Get DB aggregations using Django ORM for efficient data analysis and reporting. This repository provides tools to perform complex aggregations with ease, leveraging the power of Django's ORM.

Key Features

  • Perform multiple aggregations simultaneously
  • Calculate percentiles (PostgreSQL) and percentages with minimal additional setup
  • Group data by multiple fields
  • Generate time series data (PostgreSQL, MySQL)
  • Flexible result limiting and pagination
  • Custom aggregation types support

Installation

pip install drf-aggregation

Usage

With DRF

First, add the AggregationMixin to your viewset:

from drf_aggregation import AggregationMixin
from rest_framework.viewsets import GenericViewSet

class TicketViewSet(AggregationMixin, GenericViewSet):
    queryset = Ticket.objects.all()
    serializer_class = TicketSerializer

Then, register the viewset with your router:

urlpatterns = [
    path("aggregation/ticket", TicketViewSet.as_view({"post": "aggregation"})),
]

Once set up, you can make requests like the following:

POST /aggregation/ticket
Content-Type: application/json
{
    "group_by": "service",
    "limit": 5,
    "order_by": "-total_tasks",
    "aggregations": {
        "total_tasks": {
            "type": "count"
        },
        "average_execution_time": {
            "type": "average",
            "field": "execution_time"
        }
    }
}

Direct Usage in Code

You can also use the aggregation function directly:

from drf_aggregation import get_aggregations

result = get_aggregations(
    queryset=Ticket.objects.all(),
    aggregations={
        "total_tasks": {
            "type": "count"
        }
    }
)

Parameters

  • aggregations: A dictionary specifying the aggregations to perform.

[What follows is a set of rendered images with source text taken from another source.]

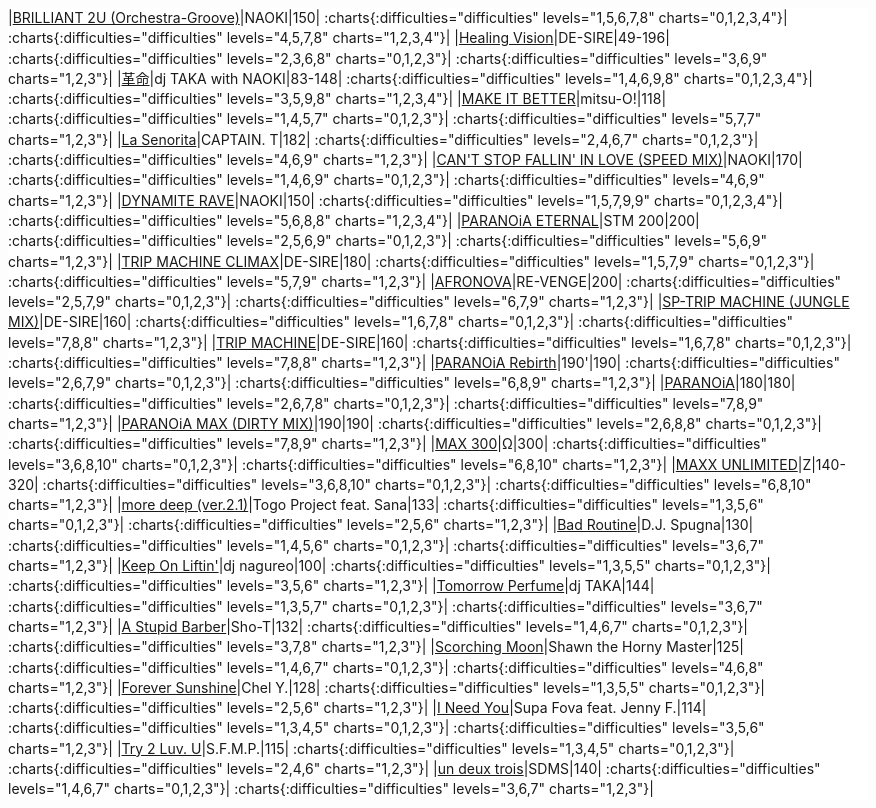 |[BRILLIANT 2U (Orchestra-Groove)](/playstation-jp/2nd/brilliant-2u-orchestra-groove)|NAOKI|150| :charts{:difficulties="difficulties" levels="1,5,6,7,8" charts="0,1,2,3,4"}| :charts{:difficulties="difficulties" levels="4,5,7,8" charts="1,2,3,4"}|
|[Healing Vision](/playstation-jp/5th/healing-vision)|DE-SIRE|49-196| :charts{:difficulties="difficulties" levels="2,3,6,8" charts="0,1,2,3"}| :charts{:difficulties="difficulties" levels="3,6,9" charts="1,2,3"}|
|[革命](/playstation2-jp/max2/kakumei)|dj TAKA with NAOKI|83-148| :charts{:difficulties="difficulties" levels="1,4,6,9,8" charts="0,1,2,3,4"}| :charts{:difficulties="difficulties" levels="3,5,9,8" charts="1,2,3,4"}|
|[MAKE IT BETTER](/playstation-jp/1st/make-it-better)|mitsu-O!|118| :charts{:difficulties="difficulties" levels="1,4,5,7" charts="0,1,2,3"}| :charts{:difficulties="difficulties" levels="5,7,7" charts="1,2,3"}|
|[La Senorita](/playstation-jp/3rd/la-senorita)|CAPTAIN. T|182| :charts{:difficulties="difficulties" levels="2,4,6,7" charts="0,1,2,3"}| :charts{:difficulties="difficulties" levels="4,6,9" charts="1,2,3"}|
|[CAN'T STOP FALLIN' IN LOVE (SPEED MIX)](/playstation-jp/5th/cant-stop-fallin-in-love-speed)|NAOKI|170| :charts{:difficulties="difficulties" levels="1,4,6,9" charts="0,1,2,3"}| :charts{:difficulties="difficulties" levels="4,6,9" charts="1,2,3"}|
|[DYNAMITE RAVE](/dreamcast-jp/2nd/dynamite-rave)|NAOKI|150| :charts{:difficulties="difficulties" levels="1,5,7,9,9" charts="0,1,2,3,4"}| :charts{:difficulties="difficulties" levels="5,6,8,8" charts="1,2,3,4"}|
|[PARANOiA ETERNAL](/playstation-jp/5th/paranoia-eternal)|STM 200|200| :charts{:difficulties="difficulties" levels="2,5,6,9" charts="0,1,2,3"}| :charts{:difficulties="difficulties" levels="5,6,9" charts="1,2,3"}|
|[TRIP MACHINE CLIMAX](/playstation-jp/4th/trip-machine-climax)|DE-SIRE|180| :charts{:difficulties="difficulties" levels="1,5,7,9" charts="0,1,2,3"}| :charts{:difficulties="difficulties" levels="5,7,9" charts="1,2,3"}|
|[AFRONOVA](/playstation-jp/3rd/afronova)|RE-VENGE|200| :charts{:difficulties="difficulties" levels="2,5,7,9" charts="0,1,2,3"}| :charts{:difficulties="difficulties" levels="6,7,9" charts="1,2,3"}|
|[SP-TRIP MACHINE (JUNGLE MIX)](/playstation-jp/2nd/sp-trip-machine)|DE-SIRE|160| :charts{:difficulties="difficulties" levels="1,6,7,8" charts="0,1,2,3"}| :charts{:difficulties="difficulties" levels="7,8,8" charts="1,2,3"}|
|[TRIP MACHINE](/playstation-jp/1st/trip-machine)|DE-SIRE|160| :charts{:difficulties="difficulties" levels="1,6,7,8" charts="0,1,2,3"}| :charts{:difficulties="difficulties" levels="7,8,8" charts="1,2,3"}|
|[PARANOiA Rebirth](/playstation-jp/3rd/paranoia-rebirth)|190'|190| :charts{:difficulties="difficulties" levels="2,6,7,9" charts="0,1,2,3"}| :charts{:difficulties="difficulties" levels="6,8,9" charts="1,2,3"}|
|[PARANOiA](/playstation-jp/1st/paranoia)|180|180| :charts{:difficulties="difficulties" levels="2,6,7,8" charts="0,1,2,3"}| :charts{:difficulties="difficulties" levels="7,8,9" charts="1,2,3"}|
|[PARANOiA MAX (DIRTY MIX)](/playstation-jp/1st/paranoia-max)|190|190| :charts{:difficulties="difficulties" levels="2,6,8,8" charts="0,1,2,3"}| :charts{:difficulties="difficulties" levels="7,8,9" charts="1,2,3"}|
|[MAX 300](/playstation2-jp/max/max-300)|Ω|300| :charts{:difficulties="difficulties" levels="3,6,8,10" charts="0,1,2,3"}| :charts{:difficulties="difficulties" levels="6,8,10" charts="1,2,3"}|
|[MAXX UNLIMITED](/playstation2-jp/max2/maxx-unlimited)|Z|140-320| :charts{:difficulties="difficulties" levels="3,6,8,10" charts="0,1,2,3"}| :charts{:difficulties="difficulties" levels="6,8,10" charts="1,2,3"}|
|[more deep (ver.2.1)](/playstation2-us/max2/more-deep)|Togo Project feat. Sana|133| :charts{:difficulties="difficulties" levels="1,3,5,6" charts="0,1,2,3"}| :charts{:difficulties="difficulties" levels="2,5,6" charts="1,2,3"}|
|[Bad Routine](/playstation2-us/max2/bad-routine)|D.J. Spugna|130| :charts{:difficulties="difficulties" levels="1,4,5,6" charts="0,1,2,3"}| :charts{:difficulties="difficulties" levels="3,6,7" charts="1,2,3"}|
|[Keep On Liftin'](/playstation2-us/max2/keep-on-liftin)|dj nagureo|100| :charts{:difficulties="difficulties" levels="1,3,5,5" charts="0,1,2,3"}| :charts{:difficulties="difficulties" levels="3,5,6" charts="1,2,3"}|
|[Tomorrow Perfume](/playstation2-us/max2/tomorrow-perfume)|dj TAKA|144| :charts{:difficulties="difficulties" levels="1,3,5,7" charts="0,1,2,3"}| :charts{:difficulties="difficulties" levels="3,6,7" charts="1,2,3"}|
|[A Stupid Barber](/playstation2-jp/extreme/a-stupid-barber)|Sho-T|132| :charts{:difficulties="difficulties" levels="1,4,6,7" charts="0,1,2,3"}| :charts{:difficulties="difficulties" levels="3,7,8" charts="1,2,3"}|
|[Scorching Moon](/playstation2-jp/extreme/scorching-moon)|Shawn the Horny Master|125| :charts{:difficulties="difficulties" levels="1,4,6,7" charts="0,1,2,3"}| :charts{:difficulties="difficulties" levels="4,6,8" charts="1,2,3"}|
|[Forever Sunshine](/playstation2-us/max2/forever-sunshine)|Chel Y.|128| :charts{:difficulties="difficulties" levels="1,3,5,5" charts="0,1,2,3"}| :charts{:difficulties="difficulties" levels="2,5,6" charts="1,2,3"}|
|[I Need You](/playstation2-us/max2/i-need-you)|Supa Fova feat. Jenny F.|114| :charts{:difficulties="difficulties" levels="1,3,4,5" charts="0,1,2,3"}| :charts{:difficulties="difficulties" levels="3,5,6" charts="1,2,3"}|
|[Try 2 Luv. U](/playstation2-us/max2/try-2-luv-u)|S.F.M.P.|115| :charts{:difficulties="difficulties" levels="1,3,4,5" charts="0,1,2,3"}| :charts{:difficulties="difficulties" levels="2,4,6" charts="1,2,3"}|
|[un deux trois](/playstation2-jp/extreme/un-deux-trois)|SDMS|140| :charts{:difficulties="difficulties" levels="1,4,6,7" charts="0,1,2,3"}| :charts{:difficulties="difficulties" levels="3,6,7" charts="1,2,3"}|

    • key: The name under which the aggregation result will be returned.
    • value: A dictionary with aggregation settings.
      • type: The type of aggregation (e.g., count, sum).
      • index_by_group: Index for sorting by a specific field.
      • field: Required for sum, average, minimum, maximum, percentile.
      • percentile: A value from 0 to 1, required for percentile calculations.
      • additional_filter: Uses filter parser from drf-complex-filter, required for percent.
  • group_by: List of fields to group the results by.

  • order_by: List of fields to sort the results.

  • limit: Number of groups to return or a dictionary with settings:

    • limit: Number of groups to return.
    • offset: Offset for the start of returned groups.
    • by_group: Field to limit the result by, defaults to the first grouping field.
    • by_aggregation: Aggregation to limit the result by, defaults to the first declared aggregation.
    • show_other: Return remaining records as an additional group.
    • other_label: Label for the additional group.

Supported Field Types

  • IntegerField
  • FloatField
  • DateField (min/max only)
  • DateTimeField (min/max only)
  • DurationField

Extending Aggregation Types

By default, the following aggregations are enabled: count, distinct, sum, average, minimum, maximum.

To enable additional aggregations like percent and percentile, modify your settings.py:

# in settings.py
DRF_AGGREGATION_SETTINGS = {
    "AGGREGATION_CLASSES": [
        "drf_aggregation.aggregations.common.CommonAggregations",
        # Requires additional package "drf-complex-filter"
        "drf_aggregation.aggregations.percent.PercentAggregation",
        # Works only on PostgreSQL
        "drf_aggregation.aggregations.percentile.PercentileAggregation",
    ],
}

Custom Aggregations

Create a class with static methods for custom aggregation types:

class MyAggregations:
    @staticmethod
    def my_aggregation(aggregation, queryset):
        name = aggregation.get("name")
        return {f"{name}": models.Count("id")}

# in settings.py
DRF_AGGREGATION_SETTINGS = {
    "AGGREGATION_CLASSES": [
        "drf_aggregation.aggregations.common.CommonAggregations",
        "path.to.MyAggregations",
    ],
}

result = get_aggregations(
    queryset=Ticket.objects.all(),
    aggregations={
        "value": {
            "type": "my_aggregation"
        }
    }
)

Usage Examples

Grouping Results

Group results by a list of fields:

result = get_aggregations(
    queryset=Ticket.objects.all(),
    aggregations={
        "total_tasks": {
            "type": "count"
        }
    },
    group_by=["field1", "field2"]
)

Sorting Results

Sort results by specified fields:

result = get_aggregations(
    queryset=Ticket.objects.all(),
    aggregations={
        "total_tasks": {
            "type": "count"
        }
    },
    group_by="field1",
    order_by="field1"
)

Use aggregations as sorting keys:

result = get_aggregations(
    queryset=Ticket.objects.all(),
    aggregations={
        "total_tasks": {
            "type": "count"
        }
    },
    group_by="field1",
    order_by="-total_tasks"
)

Limiting Displayed Groups

Limit the number of displayed groups:

result = get_aggregations(
    queryset=Ticket.objects.all(),
    aggregations={
        "total_tasks": {
            "type": "count"
        }
    },
    group_by="field1",
    order_by="-total_tasks",
    limit=2
)

Display remaining groups as an additional category:

result = get_aggregations(
    queryset=Ticket.objects.all(),
    aggregations={
        "total_tasks": {
            "type": "count"
        }
    },
    group_by="field1",
    order_by="-total_tasks",
    limit={
        "limit": 2,
        "show_other": true
    }
)

Time Series

Note: Time series aggregations are not supported on SQLite.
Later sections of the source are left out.